If Junior’s protest is upheld, he’ll be restored to first place overall.

Fellow New Zealander Andy Maloney is ninth and will also feature in the top-ten medal race, and the pair have ensured New Zealand has earned a spot in the Finn class at the 2020 Tokyo Olympics.

Sam Meech has slipped a place to fourth in the Laser with one race tomorrow and the medal race on Saturday.

He’s also likely to qualify a spot for New Zealand in the Laser fleet in Tokyo.

“[A 13th] would be OK but, unfortunately, the people who I need to be in front of did really well in the race,” Meech said. “If I didn’t have a bad race yesterday, I would be more than happy with that.

“It’s not quite where I wanted to be. We still have one more race tomorrow so there are a lot of points on the line.

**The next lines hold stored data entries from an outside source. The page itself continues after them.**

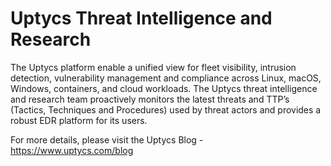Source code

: # Uptycs Threat Intelligence and Research

The Uptycs platform enable a unified view for fleet visibility, intrusion detection, vulnerability management and compliance across Linux, macOS, Windows, containers, and cloud workloads. The Uptycs threat intelligence and research team proactively monitors the latest threats and TTP’s (Tactics, Techniques and Procedures) used by threat actors and provides a robust EDR platform for its users.

For more details, please visit the Uptycs Blog - https://www.uptycs.com/blog
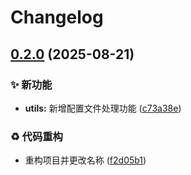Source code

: # Changelog

## [0.2.0](https://github.com/Puniyu/core/compare/v0.1.0...v0.2.0) (2025-08-21)


### ✨ 新功能

* **utils:** 新增配置文件处理功能 ([c73a38e](https://github.com/Puniyu/core/commit/c73a38efe62140edc2170a33ceae083f069c51de))


### ♻️ 代码重构

* 重构项目并更改名称 ([f2d05b1](https://github.com/Puniyu/core/commit/f2d05b110676d49ff33237edd0a61f1a77a98652))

I will try to get myself back into a good position before the medal race,” Meech said.

Logan Dunning Beck and Oscar Gunn remain second in the 49er with their race abandoned today.

Paul Snow-Hansen and Dan Willcox missed out on a place in the men’s 470 medal race but they’ve still qualifed the boat for the Tokyo Olympics.

Alex Maloney and Molly Meech still haven’t hit their groove and are eighth in the 49erFX but virtually all teams in the top 10 have a big score on their tally so there’s still plenty on the line with three more races scheduled tomorrow before their medal race.